## RECORDS SUPPLIED
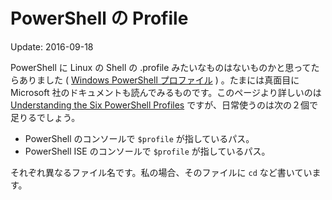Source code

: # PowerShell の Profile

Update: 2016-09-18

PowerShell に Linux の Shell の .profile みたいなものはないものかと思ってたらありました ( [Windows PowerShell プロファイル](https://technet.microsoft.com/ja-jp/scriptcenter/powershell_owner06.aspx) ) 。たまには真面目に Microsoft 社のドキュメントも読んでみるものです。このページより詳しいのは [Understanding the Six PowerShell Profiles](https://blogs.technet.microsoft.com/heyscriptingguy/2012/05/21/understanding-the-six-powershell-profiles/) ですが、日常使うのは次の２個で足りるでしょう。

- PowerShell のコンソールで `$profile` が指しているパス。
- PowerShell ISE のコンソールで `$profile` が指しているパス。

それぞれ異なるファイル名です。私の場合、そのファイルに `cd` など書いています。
---
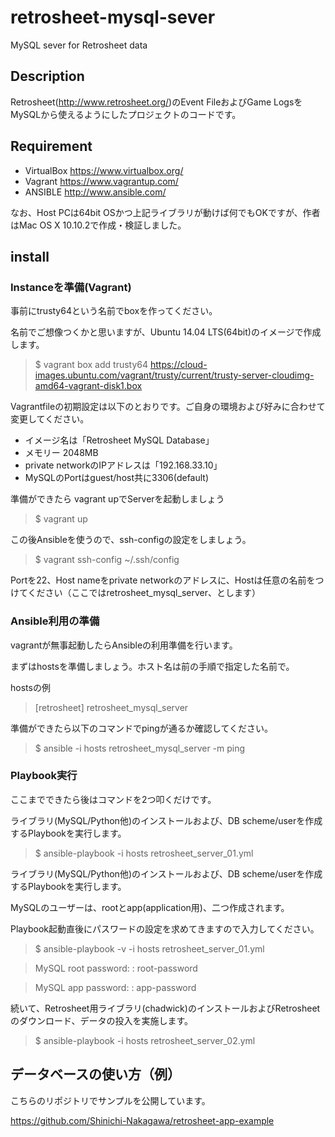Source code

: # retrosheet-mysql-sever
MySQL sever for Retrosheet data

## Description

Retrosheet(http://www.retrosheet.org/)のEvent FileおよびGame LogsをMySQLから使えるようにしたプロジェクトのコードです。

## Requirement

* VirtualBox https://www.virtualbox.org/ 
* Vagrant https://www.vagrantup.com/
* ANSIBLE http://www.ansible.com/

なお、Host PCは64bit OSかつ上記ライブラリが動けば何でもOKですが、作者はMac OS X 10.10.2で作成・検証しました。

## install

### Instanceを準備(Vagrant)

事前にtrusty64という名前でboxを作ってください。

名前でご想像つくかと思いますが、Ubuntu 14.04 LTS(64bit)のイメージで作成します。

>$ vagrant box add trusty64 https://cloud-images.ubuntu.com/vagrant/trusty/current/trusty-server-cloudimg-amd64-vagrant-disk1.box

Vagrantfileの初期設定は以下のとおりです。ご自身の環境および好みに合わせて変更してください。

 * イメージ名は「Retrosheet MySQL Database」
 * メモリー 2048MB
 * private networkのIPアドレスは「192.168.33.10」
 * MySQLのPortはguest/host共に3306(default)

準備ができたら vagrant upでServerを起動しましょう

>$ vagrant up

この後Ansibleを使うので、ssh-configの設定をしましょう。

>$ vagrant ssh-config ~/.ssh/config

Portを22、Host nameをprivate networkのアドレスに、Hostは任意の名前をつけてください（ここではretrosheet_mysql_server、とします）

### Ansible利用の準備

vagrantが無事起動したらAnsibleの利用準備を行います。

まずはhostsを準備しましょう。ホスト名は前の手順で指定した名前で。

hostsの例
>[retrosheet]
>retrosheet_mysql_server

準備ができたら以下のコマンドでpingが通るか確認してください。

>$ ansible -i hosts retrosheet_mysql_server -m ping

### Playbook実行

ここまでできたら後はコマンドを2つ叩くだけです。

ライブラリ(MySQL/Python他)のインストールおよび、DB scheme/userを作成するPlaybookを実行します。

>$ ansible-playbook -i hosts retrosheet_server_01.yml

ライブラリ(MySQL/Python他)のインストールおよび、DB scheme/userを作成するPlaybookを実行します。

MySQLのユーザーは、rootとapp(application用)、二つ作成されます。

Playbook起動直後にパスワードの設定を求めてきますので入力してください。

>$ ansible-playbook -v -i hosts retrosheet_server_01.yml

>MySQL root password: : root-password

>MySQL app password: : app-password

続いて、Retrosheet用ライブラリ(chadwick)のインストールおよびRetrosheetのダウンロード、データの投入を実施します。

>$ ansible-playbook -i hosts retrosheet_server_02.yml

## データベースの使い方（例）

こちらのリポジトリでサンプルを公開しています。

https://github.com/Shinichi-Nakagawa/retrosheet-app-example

## WHAT THE TASK ASKS
Using the data above, tally the lines that contain the string "sever" and state only the result.

## ANSWER FOR THE TASK
2